THE LIBERTARIAN ENTERPRISE
Number 708, February 17, 2013
The real "progressive" agenda isn't about
gun control, but population control.
They talk a lot about "a really good plague".
Attribute to L. Neil Smith's The Libertarian Enterprise
Commentary on Part 3 (from one reader) has centered on the issue of immigration. To reiterate the key point (with which the reader agreed), immigration law is what it is. In an ideal world, we all might want it to be different; but the President lacks the executive power to rewrite it unilaterally. This is particularly true in that there is no evidence that he is doing so out of any Constitutional or moral principle other than his personal, and his party's political, expediency.
The correspondent reported his personal experience (in Texas) with immigrants who are fully assimilated and pay taxes for no benefits (since they are not citizens). Conversely, we also know there are many cases of immigrants (more in California) who are not assimilated and live on public assistance, and have become parasites on the American people in other ways. (See, for example, Victor Davis Hanson's many articles on the degradation of the Central Valley in National Review.) All of that said, we are supposed to have one law for everyone. (For example, the assimilated illegals in Texas are often using false or stolen social security numbers; they may be doing the best they can, but they have compounded illegal entry with identify theft and fraud.)
Libertarians know that any law which doesn't encourage broad compliance will be ignored, and the combination of our current border control, immigration, naturalization, and public assistance laws certainly fail in that regard. Much can and should be done to reform that. But until those changes are made, the President's Constitutional obligation is to enforce the law as written — not selectively enforce it to the benefit of his supporters.
3 (updated) Obamacare (Updates from Part 1)
There have been several developments in the Obamacare saga this week:
a. The true costs are becoming apparent, and it's going to be expensive.

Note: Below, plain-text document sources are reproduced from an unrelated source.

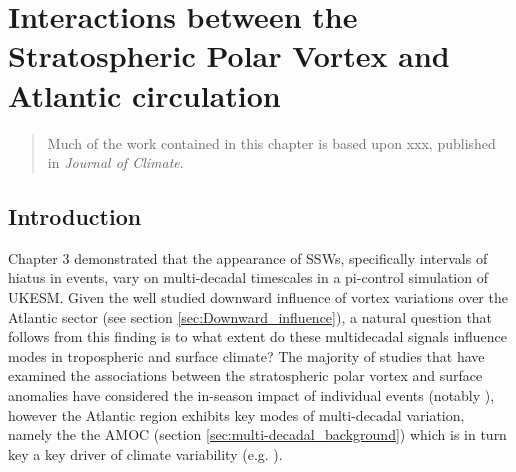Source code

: \chapter{Interactions between the Stratospheric Polar Vortex and Atlantic circulation} 
\begin{quotation}
  Much of the work contained in this chapter is based upon xxx,
  published in \emph{Journal of Climate}.
\end{quotation}

\label{cha:surface}

\section{Introduction}
Chapter 3 demonstrated that the appearance of SSWs, specifically intervals of hiatus in events, vary on multi-decadal timescales in a pi-control simulation of UKESM. Given the well studied downward influence of vortex variations over the Atlantic sector (see section \ref{sec:Downward_influence}), a natural question that follows from this finding is to what extent do these multidecadal signals influence modes in tropospheric and surface climate? The majority of studies that have examined the associations between the stratospheric polar vortex and surface anomalies have considered the in-season impact of individual events (notably \cite{baldwinStratospheric2001a}), however the Atlantic region exhibits key modes of multi-decadal variation, namely the the AMOC (section \ref{sec:multi-decadal_background}) which is in turn key a key driver of climate variability (e.g. \cite{frankignoulInfluence2013b}).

Much more expensive. This means that more people will be forced out of the private insurance market and into the federal exchange system, which means that:
b. Benefits will be limited due to cost, particularly for the elderly and those with more health problems. A lot of issues come down to equal treatment under the law. The way that seems to work these days is that the law will establish classes of people, and treat all people in any class equally. For example, tax rates and withholdings differ for people who make more than $250,000 per year relative to those who make less. That makes the law even more complex, rather than simpler. Simple law would have one simple, consistent set of rules that apply to everyone. (The Flat Tax, the Fair Tax, and Hermann Cain's 9-9-9 systems all meet that criterion). Obamacare will now have one set of rules for patients below a certain age, and another set for people above that age; that is, it is starting the move toward death panels. Unequal laws should be Unconstitutional (a lapse I note in No Loopholes). But in the near time, the fraud used to force Obamacare on the American people should in and of itself be an impeachable offense.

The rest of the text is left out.